(Records contained in a dataset)
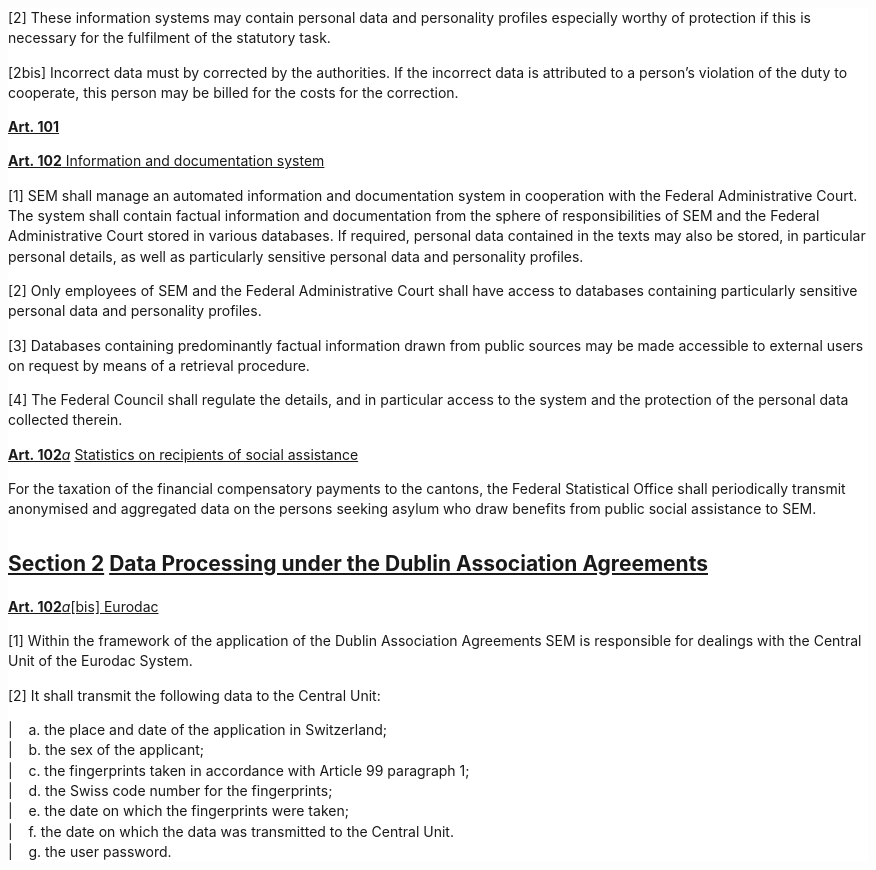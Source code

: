 [2] These information systems may contain personal data and personality profiles especially worthy of protection if this is necessary for the fulfilment of the statutory task.

[2bis] Incorrect data must by corrected by the authorities. If the incorrect data is attributed to a person’s violation of the duty to cooperate, this person may be billed for the costs for the correction.

[**Art. 101**](https://www.fedlex.admin.ch/eli/cc/1999/358/en#art_101)

[**Art. 102** Information and documentation system](https://www.fedlex.admin.ch/eli/cc/1999/358/en#art_102) 

[1] SEM shall manage an automated information and documentation system in cooperation with the Federal Administrative Court. The system shall contain factual information and documentation from the sphere of responsibilities of SEM and the Federal Administrative Court stored in various databases. If required, personal data contained in the texts may also be stored, in particular personal details, as well as particularly sensitive personal data and personality profiles.

[2] Only employees of SEM and the Federal Administrative Court shall have access to databases containing particularly sensitive personal data and personality profiles.

[3] Databases containing predominantly factual information drawn from public sources may be made accessible to external users on request by means of a retrieval procedure.

[4] The Federal Council shall regulate the details, and in particular access to the system and the protection of the personal data collected therein.

[**Art. 102***a*](https://www.fedlex.admin.ch/eli/cc/1999/358/en#art_102_a) [Statistics on recipients of social assistance](https://www.fedlex.admin.ch/eli/cc/1999/358/en#art_102_a) 

For the taxation of the financial compensatory payments to the cantons, the Federal Statistical Office shall periodically transmit anonymised and aggregated data on the persons seeking asylum who draw benefits from public social assistance to SEM.

## [Section 2](https://www.fedlex.admin.ch/eli/cc/1999/358/en#chap_7/sec_2) [Data Processing under the Dublin Association Agreements](https://www.fedlex.admin.ch/eli/cc/1999/358/en#chap_7/sec_2)


[**Art. 102***a*[bis] Eurodac](https://www.fedlex.admin.ch/eli/cc/1999/358/en#art_102_a) 

[1] Within the framework of the application of the Dublin Association Agreements SEM is responsible for dealings with the Central Unit of the Eurodac System.

[2] It shall transmit the following data to the Central Unit:


|    a. the place and date of the application in Switzerland;   
|    b. the sex of the applicant;   
|    c. the fingerprints taken in accordance with Article 99 paragraph 1;   
|    d. the Swiss code number for the fingerprints;   
|    e. the date on which the fingerprints were taken;   
|    f. the date on which the data was transmitted to the Central Unit.   
|    g. the user password.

### TASK OBJECTIVE
Copy out, from the data above, every line holding the word "Central".

### RESULT FOR THIS EXERCISE
[1] Within the framework of the application of the Dublin Association Agreements SEM is responsible for dealings with the Central Unit of the Eurodac System.
[2] It shall transmit the following data to the Central Unit:
|    f. the date on which the data was transmitted to the Central Unit.   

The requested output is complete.